Unfortunately all was not well with the aristocratic House of Orange at this time - it was out of power and instead the Dutch Republic was ruled by an oligarchical group of powerful merchants - the Estates. Unbeknown to the young Prince, a quarrel about his education arose between his mother Mary (who wanted her son to have a 'modern' English education) and his grandmother Amalia (who wanted an education which was pointed at the resurgence of the House of Orange to power). In the event, the Estates meddled in the education and made William a 'child of state' educated by the state and very docile to rule of the regents and the Estates. This was the worst of both worlds - William was isolated from England and English culture, where after 1660 Charles II his uncle had become King - and yet also grew up a kind of token figure without real power. The regents even abolished the post of Stadtholder - military leader - that had been his fathers.
Then suddenly, in 1672, disaster struck the Netherlands, as it was invaded by France, (under Louis XIV), who had the aid of England, Münster, and Cologne. The French army quickly overran most of the Netherlands, though Holland managed to remain safe behind the Dutch water line. The Orange party managed to get rid of the old regents who had been so inefficient in waging war and William was elected Stadtholder of Holland, Zeeland and Utrecht, and appointed Captain-General and Admiral-General of the Netherlands. William III, who seems to have been quite talented in military affairs, continued to fight against the invaders from England and France, afterwards allying himself with Spain. After admiral Michiel de Ruyter had defeated the Royal Navy, William made peace with England, in 1674. To strengthen his position, he endeavoured to marry his first cousin Mary, the daughter of James, Duke of York (the future James II of England). The marriage occurred on 4 November 1677; and I have written about much of the rest of William's life, including the Glorious Revolution under my entry for Mary. In short, in 1688 William embarked on a mission to depose his Catholic father-in-law from the English throne. He and his wife were crowned King and Queen of England on April 11, 1689. With the accession to the English throne he became the most powerful sovereign on Earth, the only one to defeat the Sun King. Many members of the House of Orange were devoted admirers of the King-Stadtholder afterwards.
Although most in England accepted William as Sovereign, he faced considerable opposition in Scotland and Ireland. The Scottish Jacobites— those who believed that James II was the legitimate monarch — won a stunning victory on 27 July 1689 at the Battle of Killiecrankie, but were nevertheless subdued within a month. William's reputation suffered following the Massacre of Glencoe (1692), in which almost one hundred Scots were murdered for not properly pledging their allegiance to the new King and Queen. In Ireland, where the French aided the rebels, fighting continued for much longer, though the Protestant William decisively defeated Catholic James II after the Battle of the Boyne (1690). After the Anglo-Dutch Navy defeated a French fleet at La Hogue in 1692, the naval supremacy of the English became apparent, and Ireland was conquered shortly thereafter.

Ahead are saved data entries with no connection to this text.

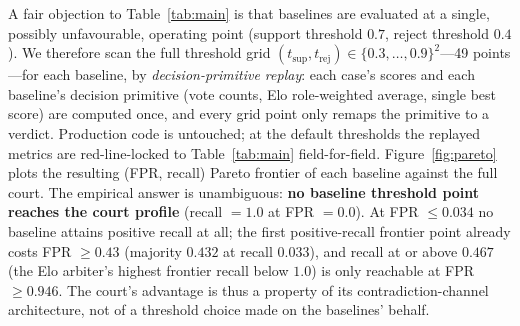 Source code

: \documentclass[11pt]{article}
\begin{document}
A fair objection to Table~\ref{tab:main} is that baselines are evaluated at
a single, possibly unfavourable, operating point (support threshold $0.7$,
reject threshold $0.4$). We therefore scan the full threshold grid
$(t_{\mathrm{sup}}, t_{\mathrm{rej}}) \in \{0.3, \dots, 0.9\}^2$---49
points---for each baseline, by \emph{decision-primitive replay}: each
case's scores and each baseline's decision primitive (vote counts, Elo
role-weighted average, single best score) are computed once, and every grid
point only remaps the primitive to a verdict. Production code is untouched;
at the default thresholds the replayed metrics are red-line-locked to
Table~\ref{tab:main} field-for-field. Figure~\ref{fig:pareto} plots the
resulting (FPR, recall) Pareto frontier of each baseline against the full
court. The empirical answer is unambiguous: \textbf{no baseline threshold
point reaches the court profile} (recall $=1.0$ at FPR $=0.0$). At FPR
$\le 0.034$ no baseline attains positive recall at all; the first
positive-recall frontier point already costs FPR $\ge 0.43$ (majority
$0.432$ at recall $0.033$), and recall at or above $0.467$ (the Elo
arbiter's highest frontier recall below $1.0$) is only reachable at FPR
$\ge 0.946$. The court's advantage
is thus a property of its contradiction-channel architecture, not of a
threshold choice made on the baselines' behalf.
\end{document}
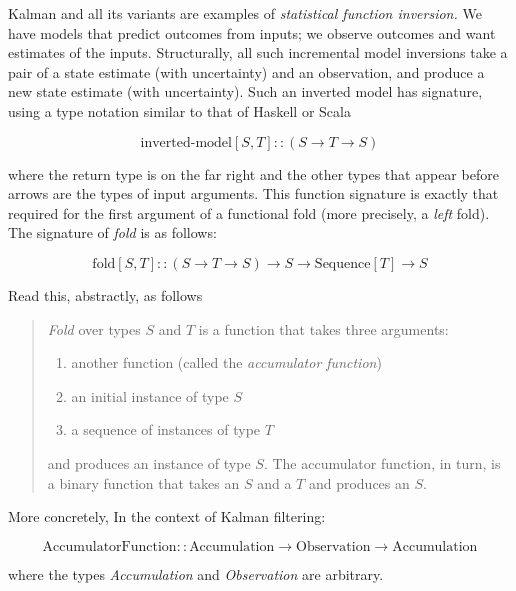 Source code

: \documentclass[10pt,oneside,x11names]{article}
\begin{document}
Kalman and all its variants are examples of \emph{statistical function inversion.} We
have models that predict outcomes from inputs; we observe outcomes and want
estimates of the inputs. Structurally, all such incremental model inversions
take a pair of a state estimate (with uncertainty) and an observation, and
produce a new state estimate (with uncertainty). Such an inverted model has
signature, using a type notation similar to that of Haskell or Scala

\begin{equation*}
\textrm{inverted-model}
\left[S,T\right]
::
\left(S\rightarrow{T}\rightarrow{S}\right)
\end{equation*}

\noindent where the
return type is on the far right and the other types that appear before arrows
are the types of input arguments.
This function signature is exactly that required for the first argument of a
functional fold (more precisely, a \emph{left} fold). The signature of \emph{fold} is as
follows:

\begin{equation*}
\textrm{fold}
\left[S,T\right]
::
\left(S\rightarrow{T}\rightarrow{S}\right)
\rightarrow{S}
\rightarrow{\textrm{Sequence}\left[T\right]}
\rightarrow{S}
\end{equation*}

Read this, abstractly, as follows

\begin{quote}
\emph{Fold} over types \(S\) and \(T\) is a function that
takes three arguments:
\begin{enumerate}
\item another function (called the \emph{accumulator function})
\item an initial instance of type \(S\)
\item a sequence of instances of type \(T\)
\end{enumerate}
and produces an instance of type \(S\). The
accumulator function, in turn, is a binary function that takes an \(S\) and a \(T\) and
produces an \(S\).
\end{quote}

More concretely, In the context of Kalman filtering:

\begin{equation*}
\text{AccumulatorFunction}
::
\text{Accumulation}
\rightarrow
\text{Observation}
\rightarrow
\text{Accumulation}
\end{equation*}

\noindent where the types \emph{Accumulation} and \emph{Observation} are arbitrary. 
\end{document}
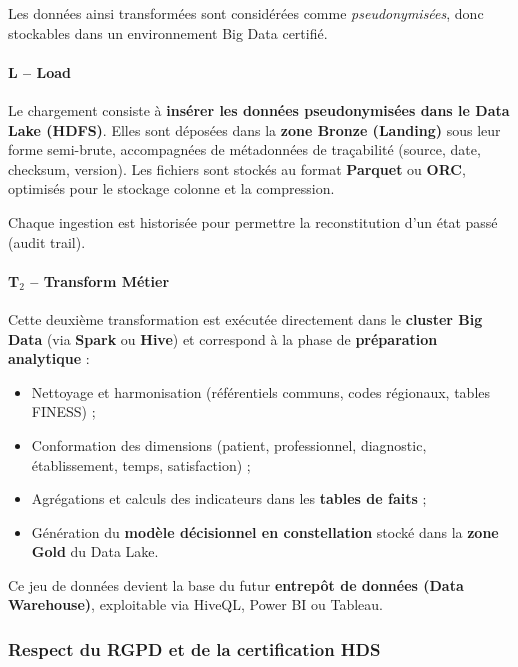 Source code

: \documentclass[12pt,a4paper]{article}
\begin{document}
Les données ainsi transformées sont considérées comme \textit{pseudonymisées}, donc stockables dans un environnement Big Data certifié.

\paragraph{L – Load}

Le chargement consiste à \textbf{insérer les données pseudonymisées dans le Data Lake (HDFS)}.
Elles sont déposées dans la \textbf{zone Bronze (Landing)} sous leur forme semi-brute, accompagnées de métadonnées de traçabilité (source, date, checksum, version).
Les fichiers sont stockés au format \textbf{Parquet} ou \textbf{ORC}, optimisés pour le stockage colonne et la compression.

Chaque ingestion est historisée pour permettre la reconstitution d'un état passé (audit trail).

\paragraph{T$_{2}$ -- Transform Métier}

Cette deuxième transformation est exécutée directement dans le \textbf{cluster Big Data} (via \textbf{Spark} ou \textbf{Hive}) et correspond à la phase de \textbf{préparation analytique} :

\begin{itemize}[leftmargin=*]
    \item Nettoyage et harmonisation (référentiels communs, codes régionaux, tables FINESS) ;
    \item Conformation des dimensions (patient, professionnel, diagnostic, établissement, temps, satisfaction) ;
    \item Agrégations et calculs des indicateurs dans les \textbf{tables de faits} ;
    \item Génération du \textbf{modèle décisionnel en constellation} stocké dans la \textbf{zone Gold} du Data Lake.
\end{itemize}

Ce jeu de données devient la base du futur \textbf{entrepôt de données (Data Warehouse)}, exploitable via HiveQL, Power BI ou Tableau.

\subsubsection{Respect du RGPD et de la certification HDS}
\end{document}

William died childless after a horse riding accident on March 8, 1702. It was believed by some that his horse had stumbled into a mole's burrow, and as a result many Jacobites toasted 'the little gentleman in the black velvet waistcoat.' William's death left England to Anne, and the House of Orange extinct. However, 'Orange' lives on - in the twentieth century the Orange Order in Northern Ireland saluted Willem of Orange as 'King Billy' as though instead of being a warmongering Dutch aristocrat he was some sort of British hero. Today, we associate 'Orange' with a global mobile phone company.